TASK DIRECTIONS
Below are the entries; return every line among them that holds the word "shabat".

RECORDS FOR THIS EXERCISE
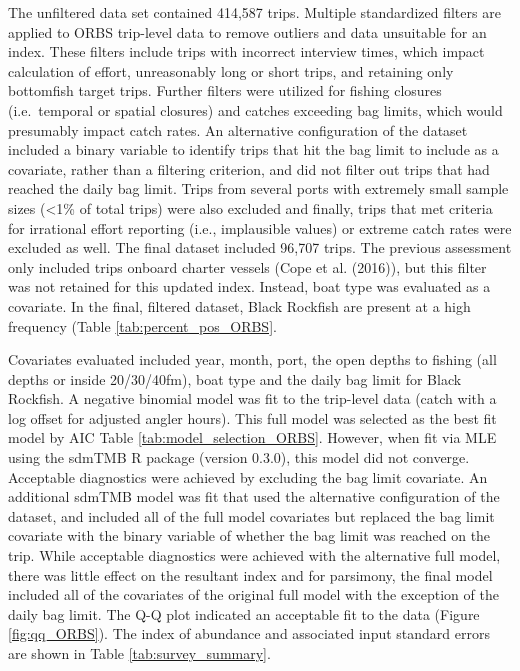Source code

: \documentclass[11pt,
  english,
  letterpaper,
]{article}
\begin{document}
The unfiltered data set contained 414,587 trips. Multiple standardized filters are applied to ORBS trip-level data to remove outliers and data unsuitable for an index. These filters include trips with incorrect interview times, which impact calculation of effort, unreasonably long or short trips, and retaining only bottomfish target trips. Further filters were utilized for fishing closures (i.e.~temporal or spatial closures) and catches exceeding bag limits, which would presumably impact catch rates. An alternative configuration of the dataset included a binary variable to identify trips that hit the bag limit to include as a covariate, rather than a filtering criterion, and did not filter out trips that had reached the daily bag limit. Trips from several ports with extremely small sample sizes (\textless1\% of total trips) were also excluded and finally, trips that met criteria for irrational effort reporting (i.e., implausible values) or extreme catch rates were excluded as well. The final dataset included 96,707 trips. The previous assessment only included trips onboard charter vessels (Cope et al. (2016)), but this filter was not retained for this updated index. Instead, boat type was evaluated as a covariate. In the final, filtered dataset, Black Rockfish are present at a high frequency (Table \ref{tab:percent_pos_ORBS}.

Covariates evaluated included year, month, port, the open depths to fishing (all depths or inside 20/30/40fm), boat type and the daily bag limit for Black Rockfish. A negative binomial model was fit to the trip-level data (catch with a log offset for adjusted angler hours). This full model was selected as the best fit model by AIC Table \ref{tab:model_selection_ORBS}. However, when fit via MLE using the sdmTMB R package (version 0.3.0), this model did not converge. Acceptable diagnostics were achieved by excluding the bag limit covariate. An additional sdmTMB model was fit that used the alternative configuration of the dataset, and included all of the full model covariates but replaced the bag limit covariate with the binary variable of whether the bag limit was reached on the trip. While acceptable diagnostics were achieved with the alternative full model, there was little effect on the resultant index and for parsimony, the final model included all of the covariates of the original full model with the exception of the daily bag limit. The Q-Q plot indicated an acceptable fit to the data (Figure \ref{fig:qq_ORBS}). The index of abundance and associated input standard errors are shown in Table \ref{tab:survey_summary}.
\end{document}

==

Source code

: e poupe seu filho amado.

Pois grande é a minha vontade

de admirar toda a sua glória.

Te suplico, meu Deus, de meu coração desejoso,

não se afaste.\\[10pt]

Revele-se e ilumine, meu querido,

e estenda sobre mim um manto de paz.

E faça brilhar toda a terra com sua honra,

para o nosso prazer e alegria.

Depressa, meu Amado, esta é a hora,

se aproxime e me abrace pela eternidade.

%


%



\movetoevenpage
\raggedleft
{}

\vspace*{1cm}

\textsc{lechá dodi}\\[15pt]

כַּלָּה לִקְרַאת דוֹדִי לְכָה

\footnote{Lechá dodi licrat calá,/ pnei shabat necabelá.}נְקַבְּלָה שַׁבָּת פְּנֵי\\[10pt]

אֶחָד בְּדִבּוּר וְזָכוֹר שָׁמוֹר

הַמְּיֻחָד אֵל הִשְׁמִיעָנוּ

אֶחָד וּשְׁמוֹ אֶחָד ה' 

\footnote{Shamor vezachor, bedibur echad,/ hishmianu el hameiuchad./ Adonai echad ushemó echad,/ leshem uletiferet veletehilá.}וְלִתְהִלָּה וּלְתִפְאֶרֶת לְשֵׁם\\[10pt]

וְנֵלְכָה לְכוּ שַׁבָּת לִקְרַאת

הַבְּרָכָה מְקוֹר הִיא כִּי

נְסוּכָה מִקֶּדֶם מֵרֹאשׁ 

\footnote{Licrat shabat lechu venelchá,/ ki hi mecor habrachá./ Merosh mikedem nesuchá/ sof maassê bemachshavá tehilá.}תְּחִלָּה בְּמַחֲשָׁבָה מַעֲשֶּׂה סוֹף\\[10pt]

OUTPUT BELOW
\footnote{Lechá dodi licrat calá,/ pnei shabat necabelá.}נְקַבְּלָה שַׁבָּת פְּנֵי\\[10pt]
\footnote{Licrat shabat lechu venelchá,/ ki hi mecor habrachá./ Merosh mikedem nesuchá/ sof maassê bemachshavá tehilá.}תְּחִלָּה בְּמַחֲשָׁבָה מַעֲשֶּׂה סוֹף\\[10pt]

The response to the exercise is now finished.